Tesla Plans Driverless Ride-Hailing Services
By Chris Kirkham
Reuters – Tesla (NASDAQ:TSLA) CEO Elon Musk announced on Wednesday that the electric vehicle manufacturer plans to launch driverless ride-hailing services for the public in California and Texas next year, a move that may encounter regulatory and technical obstacles.
"We think that we'll be able to have driverless Teslas doing paid rides next year," Musk stated during Tesla's quarterly earnings call. The company currently has an app-based ride-hailing service available to its employees in the San Francisco Bay Area.
This statement reinforced Musk's earlier commitment made during Tesla's robotaxi reveal two weeks prior, where he stated he anticipates launching "unsupervised" self-driving capabilities in select Tesla models by 2025. The absence of a solid business strategy concerning the robotaxi initiative led to a drop in Tesla's stock price.
However, on Wednesday, Tesla reinstated some investor confidence with optimistic vehicle sales projections for next year.
In California, the company will face significant challenges in obtaining the requisite permits for providing completely autonomous rides to paying customers.
Waymo, a subsidiary of Alphabet (NASDAQ:GOOGL), has been offering paid rides in autonomous cars in the Bay Area, Los Angeles, and Phoenix, spending years amassing millions of miles in testing before acquiring its inaugural permits from the California Public Utilities Commission (CPUC), the authority overseeing ride-hailing operations.
The California DMV, which manages the testing and deployment of autonomous vehicles in the state, informed Reuters that Tesla last reported using its autonomous vehicle testing permit in 2019, which requires a safety driver.
Currently, Tesla does not have and has not applied for a driverless testing permit, according to the agency.
Tesla did not reply to a request for more details.
Regarding its employee ride-hailing service in the Bay Area, the CPUC mentioned that a permit isn't necessary, as employees aren’t classified as passengers.

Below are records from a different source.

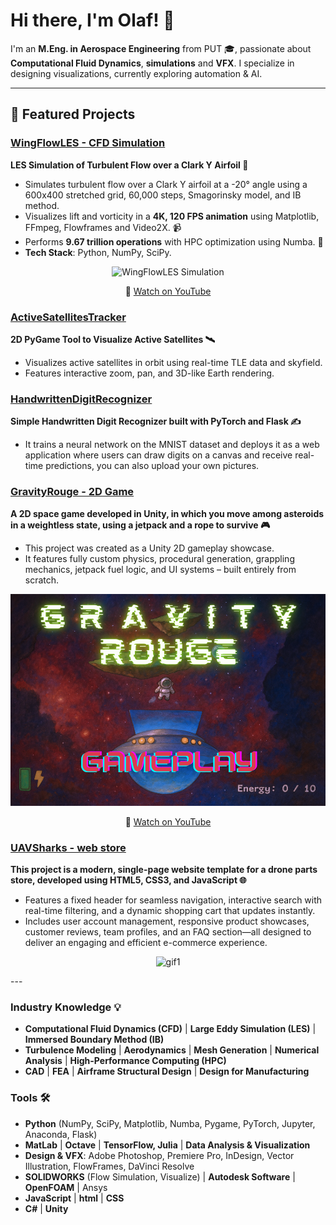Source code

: # Hi there, I'm Olaf! 👋

I'm an **M.Eng. in Aerospace Engineering** from PUT 🎓, passionate about **Computational Fluid Dynamics**, **simulations** and **VFX**. I specialize in designing visualizations, currently exploring automation & AI.

---

## 🔨 Featured Projects

### [WingFlowLES - CFD Simulation](https://github.com/olafbielasik/WingFlowLES)  
**LES Simulation of Turbulent Flow over a Clark Y Airfoil 💨**  
- Simulates turbulent flow over a Clark Y airfoil at a -20° angle using a 600x400 stretched grid, 60,000 steps, Smagorinsky model, and IB method.
- Visualizes lift and vorticity in a **4K, 120 FPS animation** using Matplotlib, FFmpeg, Flowframes and Video2X. 📹
- Performs **9.67 trillion operations** with HPC optimization using Numba. 🧮
- **Tech Stack**: Python, NumPy, SciPy.

<p align="center">
  <img src="simulation.gif" alt="WingFlowLES Simulation">
</p>
<p align="center">
  🎥 <a href="https://www.youtube.com/watch?v=CqgccimCQGE">Watch on YouTube</a>
</p>

### [ActiveSatellitesTracker](https://github.com/olafbielasik/ActiveSatellitesTracker)  
**2D PyGame Tool to Visualize Active Satellites 🛰**  
- Visualizes active satellites in orbit using real-time TLE data and skyfield.
- Features interactive zoom, pan, and 3D-like Earth rendering.

### [HandwrittenDigitRecognizer](https://github.com/olafbielasik/HandwrittenDigitRecognizer)  
**Simple Handwritten Digit Recognizer built with PyTorch and Flask ✍️**
- It trains a neural network on the MNIST dataset and deploys it as a web application where users can draw digits on a canvas and receive real-time predictions, you can also upload your own pictures.

### [GravityRouge - 2D Game](https://github.com/olafbielasik/GravityRouge)  
**A 2D space game developed in Unity, in which you move among asteroids in a weightless state, using a jetpack and a rope to survive 🎮** 
- This project was created as a Unity 2D gameplay showcase.
- It features fully custom physics, procedural generation, grappling mechanics, jetpack fuel logic, and UI systems – built entirely from scratch.

<p align="center">
  <img src="gravity.png" alt="GravityRogue">
</p>
<p align="center">
  🎥 <a href="https://www.youtube.com/watch?v=E2xUcSqLpls">Watch on YouTube</a>
</p>

### [UAVSharks - web store](https://github.com/olafbielasik/UAVSharks)
**This project is a modern, single-page website template for a drone parts store, developed using HTML5, CSS3, and JavaScript 🌐**
- Features a fixed header for seamless navigation, interactive search with real-time filtering, and a dynamic shopping cart that updates instantly. 
- Includes user account management, responsive product showcases, customer reviews, team profiles, and an FAQ section—all designed to deliver an engaging and efficient e-commerce experience.

<p align="center">
  <img src="gif1.gif" alt="gif1">
</p>
---

### Industry Knowledge 💡
- **Computational Fluid Dynamics (CFD)** | **Large Eddy Simulation (LES)** | **Immersed Boundary Method (IB)**
- **Turbulence Modeling** | **Aerodynamics** | **Mesh Generation** | **Numerical Analysis** | **High-Performance Computing (HPC)**
- **CAD** | **FEA** | **Airframe Structural Design** | **Design for Manufacturing**

### Tools 🛠
- **Python** (NumPy, SciPy, Matplotlib, Numba, Pygame, PyTorch, Jupyter, Anaconda, Flask)
- **MatLab** | **Octave** | **TensorFlow, Julia** | **Data Analysis & Visualization**
- **Design & VFX**: Adobe Photoshop, Premiere Pro, InDesign, Vector Illustration, FlowFrames, DaVinci Resolve
- **SOLIDWORKS** (Flow Simulation, Visualize) | **Autodesk Software** | **OpenFOAM** | Ansys
- **JavaScript** | **html** | **CSS** 
- **C#** | **Unity**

During Tesla’s robotaxi event on October 10, Musk introduced a two-seat, two-door "Cybercab" devoid of a steering wheel and pedals, which would rely on cameras and AI for navigation.

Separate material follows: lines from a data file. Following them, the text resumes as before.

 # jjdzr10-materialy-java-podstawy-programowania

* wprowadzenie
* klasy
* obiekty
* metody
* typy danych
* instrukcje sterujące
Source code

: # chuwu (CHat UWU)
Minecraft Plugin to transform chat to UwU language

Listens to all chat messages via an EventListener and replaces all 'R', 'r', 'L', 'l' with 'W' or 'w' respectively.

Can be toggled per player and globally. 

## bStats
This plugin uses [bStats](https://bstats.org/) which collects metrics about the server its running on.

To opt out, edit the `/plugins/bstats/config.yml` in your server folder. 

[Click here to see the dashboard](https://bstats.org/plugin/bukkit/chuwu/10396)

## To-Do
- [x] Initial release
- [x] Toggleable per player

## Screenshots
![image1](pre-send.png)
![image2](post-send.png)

On Wednesday, he recognized the possible challenges in California, admitting, "it's not something we totally control," but expressed confidence, stating, "I would be shocked if we don't get approval next year."
Texas presents a less challenging regulatory environment for autonomous vehicles compared to California; however, companies typically engage in extensive testing before launching paid services.
Tesla's Full Self-Driving (FSD) system, which underpins the company's robotaxi aspirations, has raised concerns among regulators.
Last week, the U.S. National Highway Traffic Safety Administration (NHTSA) initiated an investigation of 2.4 million Tesla vehicles equipped with FSD following four reported accidents, including one fatal incident in 2023.
Despite these challenges, the notion of Tesla initiating a robotaxi fleet led to a 2.3% drop in shares of ride-hailing companies in after-hours trading.